Publicado em qua., 9 de setembro de 2026

Atualizado em qua., 9 de setembro de 2026

Manon Trapp bate o recorde francês da maratona
© STADION-ACTU

Grande feito de Manon Trapp! Segunda classificada após um final eletrizante frente à queniana Koskei, a atleta da Entente Savoie Athlé (ESA) deixou a sua marca na 40.ª edição da Maratona de Sevilha, em Espanha, na manhã deste domingo. Ao cortar a meta em 2:23:38, não só baixou das 2h24 nos míticos 42,195 km, como também estabeleceu um novo recorde francês.

Da faixa preta às linhas de partida. Antiga judoca, foi em 2017 que a atleta da Savoia trocou o tatami pelas pistas e trilhos, descobrindo o atletismo e a corrida. Primeiro seduzida pelo corta-mato, a sua primeira paixão, rapidamente se sentiu atraída pela distância-rainha: a maratona.

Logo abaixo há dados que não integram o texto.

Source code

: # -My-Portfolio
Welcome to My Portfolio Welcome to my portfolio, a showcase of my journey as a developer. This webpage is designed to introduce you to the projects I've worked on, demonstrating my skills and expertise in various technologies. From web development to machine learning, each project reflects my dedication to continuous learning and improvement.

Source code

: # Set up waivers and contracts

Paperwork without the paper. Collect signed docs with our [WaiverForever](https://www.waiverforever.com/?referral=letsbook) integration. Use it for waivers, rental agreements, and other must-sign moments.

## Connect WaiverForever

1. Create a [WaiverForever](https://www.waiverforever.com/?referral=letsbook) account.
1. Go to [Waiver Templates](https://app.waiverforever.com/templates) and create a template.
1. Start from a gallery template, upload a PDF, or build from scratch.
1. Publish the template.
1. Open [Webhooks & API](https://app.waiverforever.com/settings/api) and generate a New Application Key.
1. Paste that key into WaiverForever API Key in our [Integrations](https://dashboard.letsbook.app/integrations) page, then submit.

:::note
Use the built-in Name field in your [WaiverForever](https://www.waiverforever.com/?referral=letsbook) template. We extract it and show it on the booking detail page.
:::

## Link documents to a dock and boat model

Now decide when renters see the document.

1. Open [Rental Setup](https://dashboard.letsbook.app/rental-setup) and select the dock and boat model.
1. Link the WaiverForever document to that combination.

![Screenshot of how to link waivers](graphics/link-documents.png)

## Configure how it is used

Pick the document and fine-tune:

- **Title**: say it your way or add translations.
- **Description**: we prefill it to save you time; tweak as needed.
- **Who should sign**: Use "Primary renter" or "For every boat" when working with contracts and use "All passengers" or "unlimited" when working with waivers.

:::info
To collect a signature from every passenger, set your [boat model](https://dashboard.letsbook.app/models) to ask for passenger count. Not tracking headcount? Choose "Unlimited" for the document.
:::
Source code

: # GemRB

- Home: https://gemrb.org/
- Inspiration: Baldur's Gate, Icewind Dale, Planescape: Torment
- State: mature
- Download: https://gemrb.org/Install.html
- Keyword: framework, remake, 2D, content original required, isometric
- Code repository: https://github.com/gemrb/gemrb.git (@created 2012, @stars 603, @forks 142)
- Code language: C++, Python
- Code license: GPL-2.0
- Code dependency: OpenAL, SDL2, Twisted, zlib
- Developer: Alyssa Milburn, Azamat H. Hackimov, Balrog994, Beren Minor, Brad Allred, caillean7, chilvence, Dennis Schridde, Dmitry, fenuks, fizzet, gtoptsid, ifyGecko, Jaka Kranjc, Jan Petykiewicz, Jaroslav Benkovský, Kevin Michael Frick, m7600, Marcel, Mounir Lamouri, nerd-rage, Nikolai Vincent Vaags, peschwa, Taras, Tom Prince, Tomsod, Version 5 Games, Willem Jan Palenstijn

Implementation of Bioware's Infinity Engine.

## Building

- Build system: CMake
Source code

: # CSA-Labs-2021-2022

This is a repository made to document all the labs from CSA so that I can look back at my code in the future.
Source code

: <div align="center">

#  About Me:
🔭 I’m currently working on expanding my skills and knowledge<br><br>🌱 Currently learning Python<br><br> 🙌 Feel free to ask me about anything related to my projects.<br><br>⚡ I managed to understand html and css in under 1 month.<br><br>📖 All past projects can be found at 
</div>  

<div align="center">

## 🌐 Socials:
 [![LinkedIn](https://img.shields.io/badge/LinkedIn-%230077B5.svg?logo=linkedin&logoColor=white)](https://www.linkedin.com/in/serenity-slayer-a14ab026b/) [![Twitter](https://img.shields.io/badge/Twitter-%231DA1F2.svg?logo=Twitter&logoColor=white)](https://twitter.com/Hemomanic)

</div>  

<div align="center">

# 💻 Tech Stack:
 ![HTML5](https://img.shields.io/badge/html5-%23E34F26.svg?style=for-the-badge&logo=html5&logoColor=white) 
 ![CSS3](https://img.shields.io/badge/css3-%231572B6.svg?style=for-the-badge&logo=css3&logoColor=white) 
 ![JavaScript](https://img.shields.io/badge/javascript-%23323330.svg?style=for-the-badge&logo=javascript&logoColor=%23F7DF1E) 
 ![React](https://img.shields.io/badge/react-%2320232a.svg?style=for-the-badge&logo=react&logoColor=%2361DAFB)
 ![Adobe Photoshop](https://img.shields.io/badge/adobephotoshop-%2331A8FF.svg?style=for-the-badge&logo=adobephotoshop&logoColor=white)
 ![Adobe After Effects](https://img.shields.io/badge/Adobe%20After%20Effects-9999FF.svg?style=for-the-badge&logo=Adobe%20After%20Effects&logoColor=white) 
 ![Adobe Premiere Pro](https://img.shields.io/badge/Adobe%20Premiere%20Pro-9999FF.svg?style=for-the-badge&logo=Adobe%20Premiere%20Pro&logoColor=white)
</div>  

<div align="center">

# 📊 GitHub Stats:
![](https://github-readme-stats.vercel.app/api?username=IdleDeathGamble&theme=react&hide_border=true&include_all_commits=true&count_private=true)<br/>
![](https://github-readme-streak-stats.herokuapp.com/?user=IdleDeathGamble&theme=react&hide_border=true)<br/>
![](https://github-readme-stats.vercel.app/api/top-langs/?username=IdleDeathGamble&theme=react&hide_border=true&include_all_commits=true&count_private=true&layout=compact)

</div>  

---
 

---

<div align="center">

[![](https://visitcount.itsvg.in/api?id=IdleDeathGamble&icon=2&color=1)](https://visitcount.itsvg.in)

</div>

Depois de uma época intensa, marcada sobretudo por uma vitória nos 20 km de Paris, um pódio no corta-mato de Allonnes e um estágio de um mês no Quénia, uma ideia fixa guiava-a: a Maratona de Sevilha. Embaixadora da marca das três riscas, renovou recentemente o contrato com a adidas, movida por um único sonho: viver da sua paixão. Para ela, correr vai muito além do simples desporto. É um modo de vida, um equilíbrio profundo, uma forma de voltar a ligar-se às suas sensações e ao ambiente que a rodeia.

Nesta entrevista, Manon Trapp fala da sua paixão, do seu feito e dos valores que a movem. Uma conversa tão rica quanto intensa, captada num momento em que, ainda embalada pela euforia do recorde, mal consegue recuperar a calma no meio de tantos pedidos e mensagens.

© STADION-ACTU

As sensações antes da partida

Quando lhe perguntámos como se sentia antes da corrida, Manon confessou-nos que estava relativamente confiante, apesar do stress e da apreensão. A preparação tinha sido rigorosa, treinara forte, mas pouco ao ritmo-alvo devido à altitude no Quénia.


Durante a maratona

O que te passa pela cabeça durante 42 quilómetros?

“Estava extremamente concentrada. Não se pode perder essa concentração, não se pode adormecer, porque cada segundo conta. Também fazia frequentemente uma avaliação das minhas sensações para me manter sempre confortável: respiração, fôlego, postura…”


Como estava o ambiente ao longo do percurso?

“Havia muitos franceses à beira da estrada, incluindo na própria corrida. Aquece o coração e dá energia. A mim, dava-me um grande boost.”


Que sensações tiveste durante a corrida?

“No geral, senti-me bem durante todo o percurso, quase cada vez melhor. Depois do quilómetro 25, entrei mesmo num estado de flow: tinha boas sensações, não pensava em nada, era quase meditativo.”


Em que momento percebeste realmente o que estava a acontecer?

“Percebi que ia bater o recorde francês ao quilómetro 39. Via no relógio que estava a conseguir, sentia-me bem, tinha garra, estava eufórica. Disse para mim mesma: faltam 3 quilómetros, solta tudo e força.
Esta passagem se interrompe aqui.